Miners choose death over 'wage slavery'

20 August 2012 - 02:06 By SIPHO MASOMBUKA and TJ STRYDOM
Police examine the scene in the aftermath of the Lonmin mine worker shooting at Marikana. File photo.
Police examine the scene in the aftermath of the Lonmin mine worker shooting at Marikana. File photo.
Image: Alon Skuy

As Lonmin yesterday re-issued its ultimatum to about 3000 striking rock-drillers at its Marikana mine to return to work or be fired, the miners insisted that they would "rather die" than return to "slavery".

Thirty-four striking miners were shot and killed at the mine, near Rustenburg, in North West, on Thursday when they stormed a police line.

"People have died already so we have nothing more to lose ... we are going to continue fighting for what we believe is a legitimate fight for living wages. We would rather die like our comrades than back down," said miner Kaizer Madiba.

President Jacob Zuma yesterday called for a week of mourning after the tragedy and set up an interministerial commission to deal with the crisis. He reiterated his call for a judicial inquiry.

Lonmin has refused to give in to the demands.

The JSE and London-listed company stood by the court order, obtained on August 10, that the miners return to work or be fired.

Madiba and his co-strikers watched 34 of their colleagues being shot and killed by police.

Armed with pistols, shotguns, pangas and traditional weapons, the miners stormed a line of police carrying semi-automatic rifles and pistols.

Yesterday, the miners vowed to fight to the death.

"The only thing that will end this strike is a positive response from management. I am still asking myself why management refuses to negotiate with us.

"We only want R12000 for rock-drill operators and a minimum wage of R7500 for everyone working underground," he said.

Madiba said the strikers would meet today to decide what to do next.

All they wanted, he said, was to be able to create a better future for their children back home.

Thursday's killings were against the backdrop of a week-long violent illegal strike by the Lonmin miners, in which 10 people were killed, including two policemen sent to bring calm to the situation, and two security guards, who were burned to death in their car.

Lonmin spokesman Barnard Mokwena yesterday defended the company's decision to re-issue the ultimatum, saying it applied only to rock-drill operators.

"There are many options on the table. It is not as if 'To fire or not to fire' is all we are considering."

Mokwena said it was not the company's decision to re-issue the ultimatum. Instead, he said, the wording was a consequence of the court order the company had obtained.

"The company is going through a mourning period and is focused on the needs of its employees and their families," he said.

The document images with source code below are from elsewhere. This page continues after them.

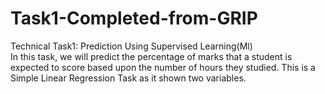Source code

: # Task1-Completed-from-GRIP     
Technical Task1: Prediction Using Supervised Learning(Ml)             
In this task, we will predict the percentage of marks that a student is expected to score based upon the number of hours they studied. This is a Simple Linear Regression Task as it shown two variables.

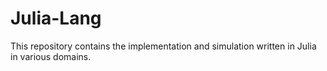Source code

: # Julia-Lang
This repository contains the implementation and simulation written in Julia in various domains.
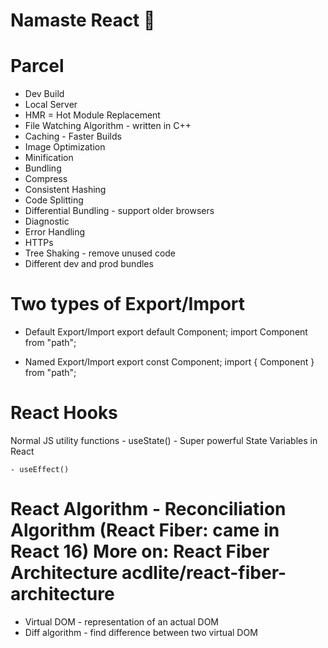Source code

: # Namaste React 🚀


# Parcel
- Dev Build
- Local Server
- HMR = Hot Module Replacement
- File Watching Algorithm - written in C++
- Caching - Faster Builds
- Image Optimization
- Minification
- Bundling
- Compress
- Consistent Hashing
- Code Splitting
- Differential Bundling - support older browsers
- Diagnostic
- Error Handling
- HTTPs
- Tree Shaking - remove unused code
- Different dev and prod bundles


# Two types of Export/Import
- Default Export/Import
    export default Component;
    import Component from "path";

- Named Export/Import
    export const Component;
    import { Component } from "path";


# React Hooks
  Normal JS utility functions
    - useState() - Super powerful State Variables in React

    - useEffect()


# React Algorithm - Reconciliation Algorithm (React Fiber: came in React 16) More on: React Fiber Architecture acdlite/react-fiber-architecture

- Virtual DOM - representation of an actual DOM
- Diff algorithm - find difference between two virtual DOM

But the ultimatum has angered the Association of Mineworkers and Construction Union (Amcu).

"It is too harsh of management to talk in this way," said Amcu treasurer Jimmy Gama, describing the ultimatum as "very unfair".

Frans Baleni, the secretary-general of the National Union of Mineworkers, said the situation was still very "sensitive" and it could not be expected that workers would take up their duties if they were threatened by more violence.

Zuma said yesterday: "We must avoid finger-pointing and recrimination. We must unite against violence from whatever quarter."

The inter-ministerial committee, which will be led by Minister in The Presidency Collins Chabane, is made up of North West Premier Thandi Modise and ministers including Mineral Resources' Susan Shabangu and Police's Nathi Mthethwa. They are due to visit Marikana today.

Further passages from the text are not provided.